Task goal ->
Could you copy out all the lines in the material below where the word "mathbf" occurs?

Data for review ->
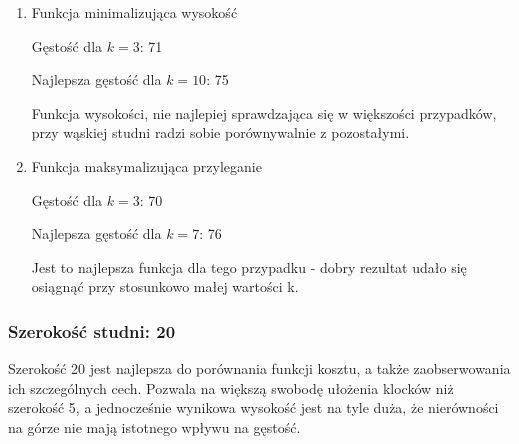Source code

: \documentclass{article}
\begin{document}
\begin{enumerate}
\item Funkcja minimalizująca wysokość

Gęstość dla $k=3$: 71

Najlepsza gęstość dla $k=10$: 75

Funkcja wysokości, nie najlepiej sprawdzająca się w większości przypadków, przy wąskiej studni radzi sobie porównywalnie z pozostałymi.

\item Funkcja maksymalizująca przyleganie

Gęstość dla $k=3$: 70

Najlepsza gęstość dla $k=7$: 76

Jest to najlepsza funkcja dla tego przypadku - dobry rezultat udało się osiągnąć przy stosunkowo małej wartości k.
\end{enumerate}
\subsubsection{Szerokość studni: 20}
Szerokość 20 jest najlepsza do porównania funkcji kosztu, a także zaobserwowania ich szczególnych cech.
Pozwala na większą swobodę ułożenia klocków niż szerokość 5, a jednocześnie wynikowa wysokość jest na tyle duża, że nierówności na górze nie mają istotnego wpływu na gęstość.
\end{document}
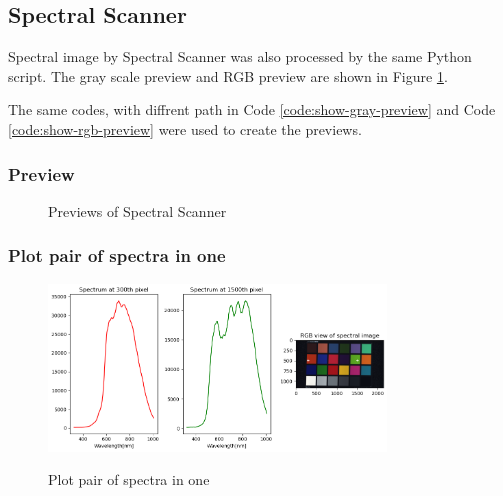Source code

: \subsection{Spectral Scanner}

Spectral image by Spectral Scanner was also processed by    the same
Python script. The gray scale preview and RGB preview are shown in
Figure \ref{fig:spectral-preview}.

The same codes, with diffrent path in Code
\ref{code:show-gray-preview} and Code \ref{code:show-rgb-preview}
were used to create the previews.

\subsubsection{Preview}

\begin{figure}[H] %
  \centering
  \hspace{0.1cm}
  \caption[]{Previews of Spectral Scanner}
  \label{fig:spectral-preview}
\end{figure}

\subsubsection{Plot pair of spectra in one}

\begin{figure}[H]
  \centering
  \caption{Plot pair of spectra in one}
  \includegraphics[width=0.8\textwidth]{fig-task1/spectral-scanner-plot.png}
  \label{fig:spectral-plot}
\end{figure}
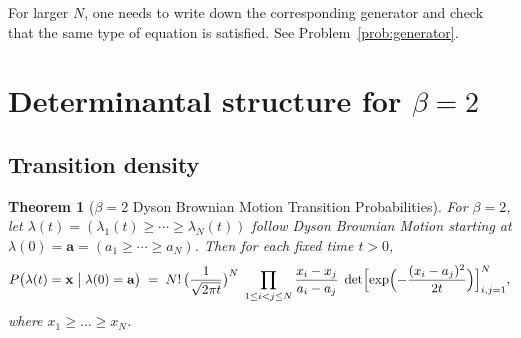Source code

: \documentclass[letterpaper,11pt,oneside,reqno]{article}
\numberwithin{equation}{section}
\newtheorem{theorem}[proposition]{Theorem}
\theoremstyle{definition}
\begin{document}
For larger $N$, one needs to write down the corresponding generator and check
that the same type of equation is satisfied.
See Problem~\ref{prob:generator}.

\section{Determinantal structure for $\beta=2$}

\subsection{Transition density}



\begin{theorem}[\(\beta=2\) Dyson Brownian Motion Transition Probabilities]
	\label{thm:dbm-transition}
For \(\beta=2\), let \(\lambda(t)=(\lambda_1(t)\ge \cdots \ge \lambda_N(t))\) follow Dyson Brownian Motion starting at \(\lambda(0)=\mathbf{a}=(a_1\ge \cdots \ge a_N)\).  Then for each fixed time \(t>0\),
\[
P\bigl(\lambda(t) = \mathbf{x}\;\big|\;\lambda(0)=\mathbf{a}\bigr)
\;=\;
N!\,\bigl(\frac{1}{\sqrt{2\pi t}}\bigr)^{N}
\;\prod_{1\le i<j\le N}\frac{x_i - x_j}{a_i - a_j}
\;\det\Bigl[\exp\Bigl(-\frac{(x_i - a_j)^2}{2t}\Bigr)\Bigr]_{i,j=1}^N,
\]
where \(x_1 \ge \dots \ge x_N\).
\end{theorem}
\end{document}

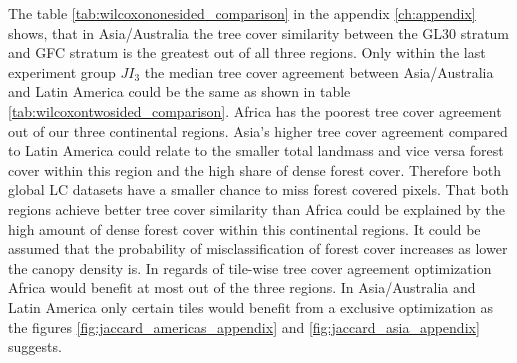 			The table \ref{tab:wilcoxononesided_comparison} in the appendix \ref{ch:appendix} shows, that in Asia/Australia the tree cover similarity between the \ac{GL30} stratum and \ac{GFC} stratum is the greatest out of all three regions. Only within the last experiment group $JI_3$ the median tree cover agreement between Asia/Australia and Latin America could be the same as shown in table \ref{tab:wilcoxontwosided_comparison}. Africa has the poorest tree cover agreement out of our three continental regions. Asia's higher tree cover agreement compared to Latin America could relate to the smaller total landmass and vice versa forest cover within this region and the high share of dense forest cover. Therefore both global \ac{LC} datasets have a smaller chance to miss forest covered pixels. That both regions achieve better tree cover similarity than Africa could be explained by the high amount of dense forest cover within this continental regions. It could be assumed that the probability of misclassification of forest cover increases as lower the canopy density is. In regards of tile-wise tree cover agreement optimization Africa would  benefit at most out of the three regions. In Asia/Australia and Latin America only certain tiles would benefit from a exclusive optimization as the figures \ref{fig:jaccard_americas_appendix} and \ref{fig:jaccard_asia_appendix} suggests.

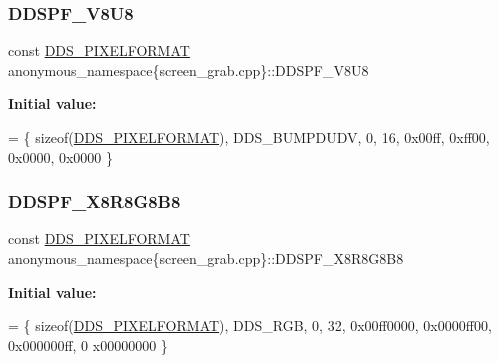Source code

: \subsubsection{\texorpdfstring{D\+D\+S\+P\+F\+\_\+\+V8\+U8}{DDSPF\_V8U8}}
{\footnotesize\ttfamily const \mbox{\hyperlink{structanonymous__namespace_02screen__grab_8cpp_03_1_1_d_d_s___p_i_x_e_l_f_o_r_m_a_t}{D\+D\+S\+\_\+\+P\+I\+X\+E\+L\+F\+O\+R\+M\+AT}} anonymous\+\_\+namespace\{screen\+\_\+grab.\+cpp\}\+::D\+D\+S\+P\+F\+\_\+\+V8\+U8}

{\bfseries Initial value\+:}
\begin{DoxyCode}
= 
        \{ \textcolor{keyword}{sizeof}(\mbox{\hyperlink{struct_d_d_s___p_i_x_e_l_f_o_r_m_a_t}{DDS\_PIXELFORMAT}}), DDS\_BUMPDUDV, 0, 16, 0x00ff, 0xff00, 0x0000, 0x0000 \}
\end{DoxyCode}
\mbox{\label{namespaceanonymous__namespace_02screen__grab_8cpp_03_ae5387fea07c7bda8e838d7a973d37758}} 
\subsubsection{\texorpdfstring{D\+D\+S\+P\+F\+\_\+\+X8\+R8\+G8\+B8}{DDSPF\_X8R8G8B8}}
{\footnotesize\ttfamily const \mbox{\hyperlink{structanonymous__namespace_02screen__grab_8cpp_03_1_1_d_d_s___p_i_x_e_l_f_o_r_m_a_t}{D\+D\+S\+\_\+\+P\+I\+X\+E\+L\+F\+O\+R\+M\+AT}} anonymous\+\_\+namespace\{screen\+\_\+grab.\+cpp\}\+::D\+D\+S\+P\+F\+\_\+\+X8\+R8\+G8\+B8}

{\bfseries Initial value\+:}
\begin{DoxyCode}
=
        \{ \textcolor{keyword}{sizeof}(\mbox{\hyperlink{struct_d_d_s___p_i_x_e_l_f_o_r_m_a_t}{DDS\_PIXELFORMAT}}), DDS\_RGB,  0, 32, 0x00ff0000, 0x0000ff00, 0x000000ff, 0
      x00000000 \}
\end{DoxyCode}
\mbox{\label{namespaceanonymous__namespace_02screen__grab_8cpp_03_a0d63d6af4d1b918ce698d533d92eb8d1}} 
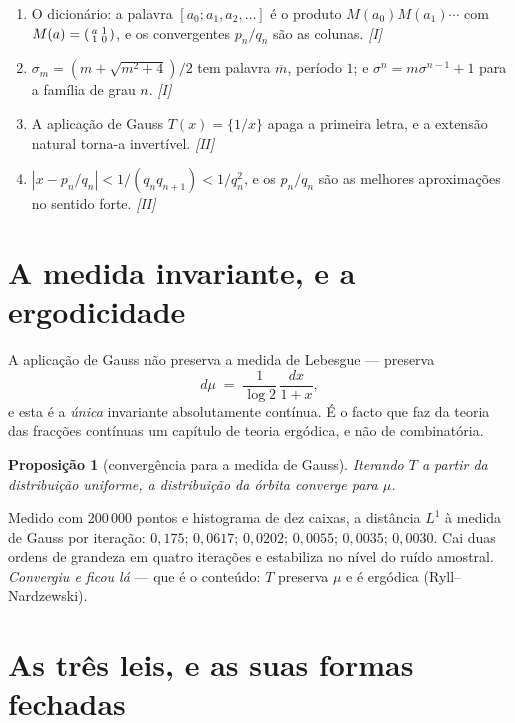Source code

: \documentclass[11pt,a4paper]{article}
\theoremstyle{plain}
\newtheorem{proposicao}[teorema]{Proposição}
\theoremstyle{definition}
\theoremstyle{remark}
\begin{document}
\begin{enumerate}\itemsep3pt
\item[\textbf{(A1)}] O dicionário: a palavra $[a_0;a_1,a_2,\dots]$ é o produto
$M(a_0)M(a_1)\cdots$ com $M(a) = \begin{psmallmatrix}a&1\\1&0\end{psmallmatrix}$, e os convergentes
$p_n/q_n$ são as colunas. \emph{[I]}
\item[\textbf{(A2)}] $\sigma_m = (m+\sqrt{m^2+4})/2$ tem palavra $\overline{m}$, período $1$; e
$\sigma^n = m\sigma^{n-1}+1$ para a família de grau $n$. \emph{[I]}
\item[\textbf{(T1)}] A aplicação de Gauss $T(x) = \{1/x\}$ apaga a primeira letra, e a extensão
natural torna-a invertível. \emph{[II]}
\item[\textbf{(T2)}] $|x - p_n/q_n| < 1/(q_nq_{n+1}) < 1/q_n^2$, e os $p_n/q_n$ são as melhores
aproximações no sentido forte. \emph{[II]}
\end{enumerate}

\section{A medida invariante, e a ergodicidade}\label{sec:medida}

A aplicação de Gauss não preserva a medida de Lebesgue --- preserva
\[
  d\mu \;=\; \frac{1}{\log 2}\,\frac{dx}{1+x} ,
\]
e esta é a \emph{única} invariante absolutamente contínua. É o facto que faz da teoria das fracções
contínuas um capítulo de teoria ergódica, e não de combinatória.

\begin{proposicao}[convergência para a medida de Gauss]\label{prop:gauss}
Iterando $T$ a partir da distribuição uniforme, a distribuição da órbita converge para $\mu$.
\end{proposicao}

\noindent Medido com $200\,000$ pontos e histograma de dez caixas, a distância $L^1$ à medida de
Gauss por iteração: $0{,}175$; $0{,}0617$; $0{,}0202$; $0{,}0055$; $0{,}0035$; $0{,}0030$. Cai duas
ordens de grandeza em quatro iterações e estabiliza no nível do ruído amostral. \emph{Convergiu e
ficou lá} --- que é o conteúdo: $T$ preserva $\mu$ e é ergódica (Ryll--Nardzewski).

\section{As três leis, e as suas formas fechadas}\label{sec:leis}
\end{document}
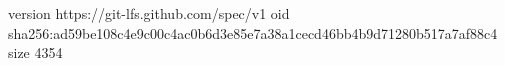 version https://git-lfs.github.com/spec/v1
oid sha256:ad59be108c4e9c00c4ac0b6d3e85e7a38a1cecd46bb4b9d71280b517a7af88c4
size 4354
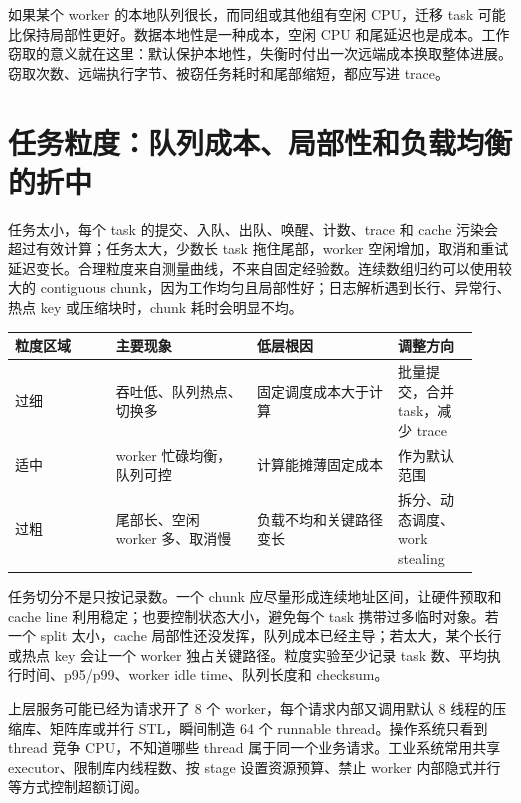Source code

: 如果某个 worker 的本地队列很长，而同组或其他组有空闲 CPU，迁移 task 可能比保持局部性更好。数据本地性是一种成本，空闲 CPU 和尾延迟也是成本。工作窃取的意义就在这里：默认保护本地性，失衡时付出一次远端成本换取整体进展。窃取次数、远端执行字节、被窃任务耗时和尾部缩短，都应写进 trace。

\section{任务粒度：队列成本、局部性和负载均衡的折中}

任务太小，每个 task 的提交、入队、出队、唤醒、计数、trace 和 cache 污染会超过有效计算；任务太大，少数长 task 拖住尾部，worker 空闲增加，取消和重试延迟变长。合理粒度来自测量曲线，不来自固定经验数。连续数组归约可以使用较大的 contiguous chunk，因为工作均匀且局部性好；日志解析遇到长行、异常行、热点 key 或压缩块时，chunk 耗时会明显不均。

\begin{center}
\begin{tabular}{@{}p{0.20\linewidth}p{0.28\linewidth}p{0.28\linewidth}p{0.16\linewidth}@{}}
\toprule
粒度区域 & 主要现象 & 低层根因 & 调整方向 \\
\midrule
过细 & 吞吐低、队列热点、切换多 & 固定调度成本大于计算 & 批量提交，合并 task，减少 trace \\
适中 & worker 忙碌均衡，队列可控 & 计算能摊薄固定成本 & 作为默认范围 \\
过粗 & 尾部长、空闲 worker 多、取消慢 & 负载不均和关键路径变长 & 拆分、动态调度、work stealing \\
\bottomrule
\end{tabular}
\end{center}

任务切分不是只按记录数。一个 chunk 应尽量形成连续地址区间，让硬件预取和 cache line 利用稳定；也要控制状态大小，避免每个 task 携带过多临时对象。若一个 split 太小，cache 局部性还没发挥，队列成本已经主导；若太大，某个长行或热点 key 会让一个 worker 独占关键路径。粒度实验至少记录 task 数、平均执行时间、p95/p99、worker idle time、队列长度和 checksum。

上层服务可能已经为请求开了 8 个 worker，每个请求内部又调用默认 8 线程的压缩库、矩阵库或并行 STL，瞬间制造 64 个 runnable thread。操作系统只看到 thread 竞争 CPU，不知道哪些 thread 属于同一个业务请求。工业系统常用共享 executor、限制库内线程数、按 stage 设置资源预算、禁止 worker 内部隐式并行等方式控制超额订阅。

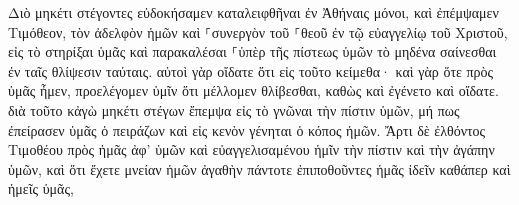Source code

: \documentclass{openreader}
\begin{document}
Διὸ μηκέτι στέγοντες εὐδοκήσαμεν καταλειφθῆναι ἐν Ἀθήναις μόνοι, 
καὶ ἐπέμψαμεν Τιμόθεον, τὸν ἀδελφὸν ἡμῶν καὶ ⸀συνεργὸν τοῦ ⸀θεοῦ ἐν τῷ εὐαγγελίῳ τοῦ Χριστοῦ, εἰς τὸ στηρίξαι ὑμᾶς καὶ παρακαλέσαι ⸀ὑπὲρ τῆς πίστεως ὑμῶν 
τὸ μηδένα σαίνεσθαι ἐν ταῖς θλίψεσιν ταύταις. αὐτοὶ γὰρ οἴδατε ὅτι εἰς τοῦτο κείμεθα· 
καὶ γὰρ ὅτε πρὸς ὑμᾶς ἦμεν, προελέγομεν ὑμῖν ὅτι μέλλομεν θλίβεσθαι, καθὼς καὶ ἐγένετο καὶ οἴδατε. 
διὰ τοῦτο κἀγὼ μηκέτι στέγων ἔπεμψα εἰς τὸ γνῶναι τὴν πίστιν ὑμῶν, μή πως ἐπείρασεν ὑμᾶς ὁ πειράζων καὶ εἰς κενὸν γένηται ὁ κόπος ἡμῶν. 
Ἄρτι δὲ ἐλθόντος Τιμοθέου πρὸς ἡμᾶς ἀφ’ ὑμῶν καὶ εὐαγγελισαμένου ἡμῖν τὴν πίστιν καὶ τὴν ἀγάπην ὑμῶν, καὶ ὅτι ἔχετε μνείαν ἡμῶν ἀγαθὴν πάντοτε ἐπιποθοῦντες ἡμᾶς ἰδεῖν καθάπερ καὶ ἡμεῖς ὑμᾶς, 
\end{document}
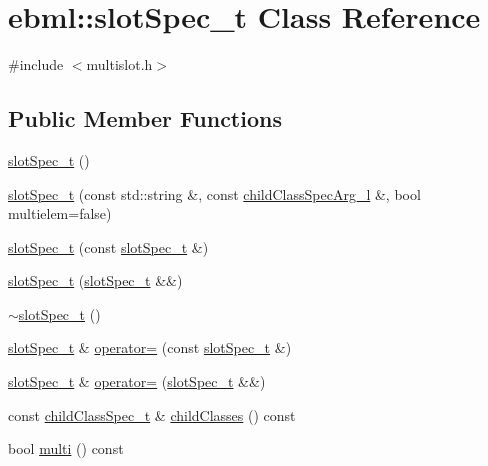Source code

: \hypertarget{classebml_1_1slotSpec__t}{}\section{ebml\+:\+:slot\+Spec\+\_\+t Class Reference}
\label{classebml_1_1slotSpec__t}


{\ttfamily \#include $<$multislot.\+h$>$}

\subsection*{Public Member Functions}
\begin{DoxyCompactItemize}
\item 
\mbox{\hyperlink{classebml_1_1slotSpec__t_a28a3cf34f3ab54176feac825ec132c9e}{slot\+Spec\+\_\+t}} ()
\item 
\mbox{\hyperlink{classebml_1_1slotSpec__t_a1d4e4264361ead0bccae5b28c7ba275b}{slot\+Spec\+\_\+t}} (const std\+::string \&, const \mbox{\hyperlink{namespaceebml_abf07998998c284c9be3f76b5d9e192e1}{child\+Class\+Spec\+Arg\+\_\+l}} \&, bool multielem=false)
\item 
\mbox{\hyperlink{classebml_1_1slotSpec__t_a98310fdebfa88812dcceaec3af20fe4b}{slot\+Spec\+\_\+t}} (const \mbox{\hyperlink{classebml_1_1slotSpec__t}{slot\+Spec\+\_\+t}} \&)
\item 
\mbox{\hyperlink{classebml_1_1slotSpec__t_acb5cb8f607dae2ec56efbc700a763759}{slot\+Spec\+\_\+t}} (\mbox{\hyperlink{classebml_1_1slotSpec__t}{slot\+Spec\+\_\+t}} \&\&)
\item 
\mbox{\hyperlink{classebml_1_1slotSpec__t_a8cf105dfb5bd9d77d88e306223f62a61}{$\sim$slot\+Spec\+\_\+t}} ()
\item 
\mbox{\hyperlink{classebml_1_1slotSpec__t}{slot\+Spec\+\_\+t}} \& \mbox{\hyperlink{classebml_1_1slotSpec__t_a46053c168b61bbc61c2125d3375d4e63}{operator=}} (const \mbox{\hyperlink{classebml_1_1slotSpec__t}{slot\+Spec\+\_\+t}} \&)
\item 
\mbox{\hyperlink{classebml_1_1slotSpec__t}{slot\+Spec\+\_\+t}} \& \mbox{\hyperlink{classebml_1_1slotSpec__t_aebedb39b17caaedb754dc14854fae54a}{operator=}} (\mbox{\hyperlink{classebml_1_1slotSpec__t}{slot\+Spec\+\_\+t}} \&\&)
\item 
const \mbox{\hyperlink{classebml_1_1childClassSpec__t}{child\+Class\+Spec\+\_\+t}} \& \mbox{\hyperlink{classebml_1_1slotSpec__t_ab0b0bb9fa4174f49d4cfa0d3b756b337}{child\+Classes}} () const
\item 
bool \mbox{\hyperlink{classebml_1_1slotSpec__t_a2216622e5df326773cc2854a2b638208}{multi}} () const
\end{DoxyCompactItemize}

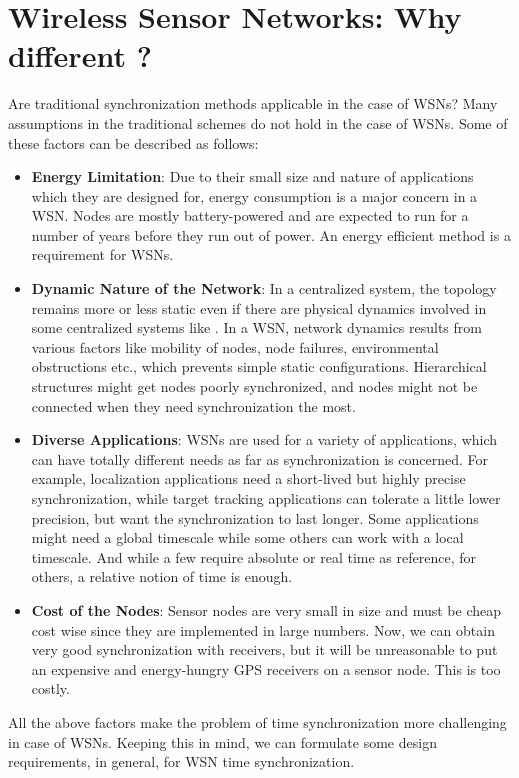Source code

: \documentclass[a4paper,10pt]{report}
\begin{document}
\section{\textbf{Wireless Sensor Networks: Why different ?}}
Are traditional synchronization methods applicable in the case of WSNs? Many assumptions in the traditional schemes do not
hold in the case of WSNs. Some of these factors can be described as follows:
\begin{itemize}
\item \textbf{Energy Limitation}: Due to their small size and nature of applications which they are designed for, energy consumption is a major concern in a WSN. Nodes are mostly battery-powered and are expected to run for a number of years before they run out of power. An energy efficient method is a requirement for WSNs.
\item \textbf{Dynamic Nature of the Network}: In a centralized system, the topology remains more or less static even if there are physical
dynamics involved  in some centralized systems like . In a WSN, network dynamics
results from various factors like mobility of nodes, node failures, environmental obstructions etc., which prevents simple static
configurations. Hierarchical structures might get nodes poorly synchronized, and nodes might not be connected when they need
synchronization the most.
\item \textbf{Diverse Applications}: WSNs are used for a variety of applications, which can have totally different needs as far as synchronization is concerned. For example, localization applications need a short-lived but highly
precise synchronization, while target tracking applications can tolerate a little lower precision, but want the synchronization to
last longer. Some applications might need a global timescale while some others can work with a local timescale. And while a few require
absolute or real time as reference, for others, a relative notion of time is enough.
\item \textbf{Cost of the Nodes}: Sensor nodes are very small in size and must be cheap cost wise since they are implemented in large
numbers. Now, we can obtain very good synchronization with  receivers, but it will be unreasonable to put an expensive and energy-hungry GPS receivers on a sensor node. This is too costly.
\end{itemize}
All the above factors make the problem of time synchronization more challenging in case of WSNs. Keeping this in mind, we can formulate
some design requirements, in general, for WSN time synchronization.
\end{document}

Expected answer ->
For \(\beta=2\), let \(\lambda(t)=(\lambda_1(t)\ge \cdots \ge \lambda_N(t))\) follow Dyson Brownian Motion starting at \(\lambda(0)=\mathbf{a}=(a_1\ge \cdots \ge a_N)\).  Then for each fixed time \(t>0\),
P\bigl(\lambda(t) = \mathbf{x}\;\big|\;\lambda(0)=\mathbf{a}\bigr)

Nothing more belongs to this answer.